Planet Gore

CAFE hike: The fine print

If the 30 years of experience proves anything, it is that the House’s increase in fuel economy standards (this time by 40 percent) won’t make a dent in global temperatures or oil dependence. But the fact that so-called CAFÉ is a textbook case of bad liberal public policy and unintended consequences is widely known. Once Democrats took over Congress, the question was not whether CAFÉ – but what it would look like.

 

Underreported is the fact that the new mandate looks quite a bit different than the old, 1970-era mandate. Specifically, it protects Detroit automakers by making the 35 mpg mandate an “industry-wide” average rather than a “manufacturer fleet” average.

 

As a result, automakers like GM – whose sales of less-fuel efficient trucks make up a larger part of their product than, say, Honda – will likely only have to meet a 32 mpg standard for all its vehicles (once NHTSA writes the final rules). Honda, meanwhile, will likely have to meet something like a a 37 mpg standard (leading to the potentiality perverse consequence of Honda paying federal fines even if its vehicle average exceeds 35 mpg!).

 

The formula, needless to say, will be extremely complex, resulting in smaller cars but a larger NHTSA bureaucracy.
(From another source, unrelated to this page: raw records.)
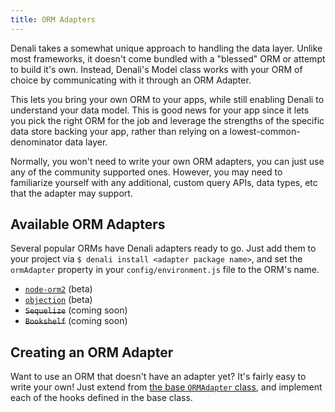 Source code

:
 ```yaml
---
title: ORM Adapters
---
```


Denali takes a somewhat unique approach to handling the data layer. Unlike most
frameworks, it doesn't come bundled with a "blessed" ORM or attempt to build
it's own. Instead, Denali's Model class works with your ORM of choice by
communicating with it through an ORM Adapter.

This lets you bring your own ORM to your apps, while still enabling Denali to
understand your data model. This is good news for your app since it lets you
pick the right ORM for the job and leverage the strengths of the specific data
store backing your app, rather than relying on a lowest-common-denominator data
layer.

Normally, you won't need to write your own ORM adapters, you can just use any
of the community supported ones. However, you may need to familiarize yourself with
any additional, custom query APIs, data types, etc that the adapter may support.

## Available ORM Adapters

Several popular ORMs have Denali adapters ready to go. Just add them to your
project via `$ denali install <adapter package name>`, and set the `ormAdapter`
property in your `config/environment.js` file to the ORM's name.

* [`node-orm2`](https://github.com/denali-js/denali-node-orm2) (beta)
* [`objection`](https://github.com/denali-js/denali-objection) (beta)
* ~~`Sequelize`~~ (coming soon)
* ~~`Bookshelf`~~ (coming soon)

## Creating an ORM Adapter

Want to use an ORM that doesn't have an adapter yet? It's fairly easy to write
your own! Just extend from [the base `ORMAdapter` class](https://github.com/denali-js/denali/blob/master/lib/data/orm-adapter.ts),
and implement each of the hooks defined in the base class.
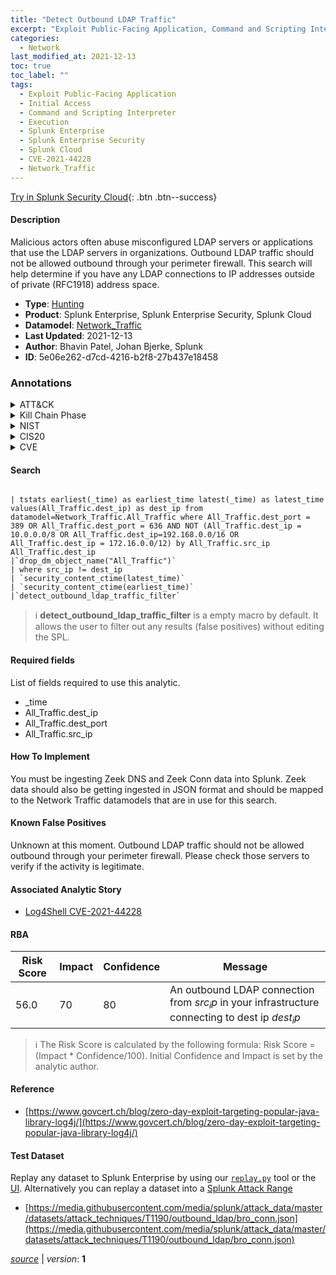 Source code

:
 ```yaml
---
title: "Detect Outbound LDAP Traffic"
excerpt: "Exploit Public-Facing Application, Command and Scripting Interpreter"
categories:
  - Network
last_modified_at: 2021-12-13
toc: true
toc_label: ""
tags:
  - Exploit Public-Facing Application
  - Initial Access
  - Command and Scripting Interpreter
  - Execution
  - Splunk Enterprise
  - Splunk Enterprise Security
  - Splunk Cloud
  - CVE-2021-44228
  - Network_Traffic
---
```




[Try in Splunk Security Cloud](https://www.splunk.com/en_us/cyber-security.html){: .btn .btn--success}

#### Description

Malicious actors often abuse misconfigured LDAP servers or applications that use the LDAP servers in organizations. Outbound LDAP traffic should not be allowed outbound through your perimeter firewall.  This search will help determine if you have any LDAP connections to IP addresses outside of private (RFC1918) address space.

- **Type**: [Hunting](https://github.com/splunk/security_content/wiki/Detection-Analytic-Types)
- **Product**: Splunk Enterprise, Splunk Enterprise Security, Splunk Cloud
- **Datamodel**: [Network_Traffic](https://docs.splunk.com/Documentation/CIM/latest/User/NetworkTraffic)
- **Last Updated**: 2021-12-13
- **Author**: Bhavin Patel, Johan Bjerke, Splunk
- **ID**: 5e06e262-d7cd-4216-b2f8-27b437e18458

### Annotations
<details>
  <summary>ATT&CK</summary>

<div markdown="1">

#### [ATT&CK](https://attack.mitre.org/)

| ID          | Technique   | Tactic         |
| ----------- | ----------- |--------------- |
| [T1190](https://attack.mitre.org/techniques/T1190/) | Exploit Public-Facing Application | Initial Access |

| [T1059](https://attack.mitre.org/techniques/T1059/) | Command and Scripting Interpreter | Execution |

</div>
</details>


<details>
  <summary>Kill Chain Phase</summary>

<div markdown="1">

* Command &amp; Control
* Actions on Objectives


</div>
</details>


<details>
  <summary>NIST</summary>

<div markdown="1">

* PR.DS
* PR.PT
* DE.AE
* DE.CM



</div>
</details>

<details>
  <summary>CIS20</summary>

<div markdown="1">

* CIS 12
* CIS 13



</div>
</details>

<details>
  <summary>CVE</summary>

<div markdown="1">

| ID          | Summary | [CVSS](https://nvd.nist.gov/vuln-metrics/cvss) |
| ----------- | ----------- | -------------- |
| [CVE-2021-44228](https://nvd.nist.gov/vuln/detail/CVE-2021-44228) | Apache Log4j2 2.0-beta9 through 2.15.0 (excluding security releases 2.12.2, 2.12.3, and 2.3.1) JNDI features used in configuration, log messages, and parameters do not protect against attacker controlled LDAP and other JNDI related endpoints. An attacker who can control log messages or log message parameters can execute arbitrary code loaded from LDAP servers when message lookup substitution is enabled. From log4j 2.15.0, this behavior has been disabled by default. From version 2.16.0 (along with 2.12.2, 2.12.3, and 2.3.1), this functionality has been completely removed. Note that this vulnerability is specific to log4j-core and does not affect log4net, log4cxx, or other Apache Logging Services projects. | 9.3 |



</div>
</details>


#### Search

```

| tstats earliest(_time) as earliest_time latest(_time) as latest_time values(All_Traffic.dest_ip) as dest_ip from datamodel=Network_Traffic.All_Traffic where All_Traffic.dest_port = 389 OR All_Traffic.dest_port = 636 AND NOT (All_Traffic.dest_ip = 10.0.0.0/8 OR All_Traffic.dest_ip=192.168.0.0/16 OR All_Traffic.dest_ip = 172.16.0.0/12) by All_Traffic.src_ip All_Traffic.dest_ip 
|`drop_dm_object_name("All_Traffic")` 
| where src_ip != dest_ip 
| `security_content_ctime(latest_time)`  
| `security_content_ctime(earliest_time)` 
|`detect_outbound_ldap_traffic_filter`
```

> :information_source:
> **detect_outbound_ldap_traffic_filter** is a empty macro by default. It allows the user to filter out any results (false positives) without editing the SPL.



#### Required fields
List of fields required to use this analytic.
* _time
* All_Traffic.dest_ip
* All_Traffic.dest_port
* All_Traffic.src_ip



#### How To Implement
You must be ingesting Zeek DNS and Zeek Conn data into Splunk. Zeek data should also be getting ingested in JSON format and should be mapped to the Network Traffic datamodels that are in use for this search.
#### Known False Positives
Unknown at this moment. Outbound LDAP traffic should not be allowed outbound through your perimeter firewall. Please check those servers to verify if the activity is legitimate.

#### Associated Analytic Story
* [Log4Shell CVE-2021-44228](/stories/log4shell_cve-2021-44228)




#### RBA

| Risk Score  | Impact      | Confidence   | Message      |
| ----------- | ----------- |--------------|--------------|
| 56.0 | 70 | 80 | An outbound LDAP connection from $src_ip$ in your infrastructure connecting to dest ip $dest_ip$ |


> :information_source:
> The Risk Score is calculated by the following formula: Risk Score = (Impact * Confidence/100). Initial Confidence and Impact is set by the analytic author.


#### Reference

* [https://www.govcert.ch/blog/zero-day-exploit-targeting-popular-java-library-log4j/](https://www.govcert.ch/blog/zero-day-exploit-targeting-popular-java-library-log4j/)



#### Test Dataset
Replay any dataset to Splunk Enterprise by using our [`replay.py`](https://github.com/splunk/attack_data#using-replaypy) tool or the [UI](https://github.com/splunk/attack_data#using-ui).
Alternatively you can replay a dataset into a [Splunk Attack Range](https://github.com/splunk/attack_range#replay-dumps-into-attack-range-splunk-server)

* [https://media.githubusercontent.com/media/splunk/attack_data/master/datasets/attack_techniques/T1190/outbound_ldap/bro_conn.json](https://media.githubusercontent.com/media/splunk/attack_data/master/datasets/attack_techniques/T1190/outbound_ldap/bro_conn.json)



[*source*](https://github.com/splunk/security_content/tree/develop/detections/network/detect_outbound_ldap_traffic.yml) \| *version*: **1**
But the effect will be beneficial to U.S. automakers who were severely punished under the original CAFÉ standards that mandated each manufacturer achieve 25 mpg for all vehicles regardless of their product mix. As a result, the Big Three lost thousands of jobs and million of dollars as they were forced to cancel large car programs to meet the targets – even as Asian manufacturers, with a smaller car fleet mix – did not.

 

As usual, of course, the consumer will get screwed as vehicle choice diminishes now that every manufacturer has to conform to an industry-wide standard. Consumers will also get milked for tax dollars to sustain “alternative fuel” loopholes created in the legislation to help manufacturers meet the standards with gimmicks like “flex-fuel” vehicles (dependent on federal ethanol subsidies).

 

But in Democratic policy-making, the consumer rarely has a seat at the table.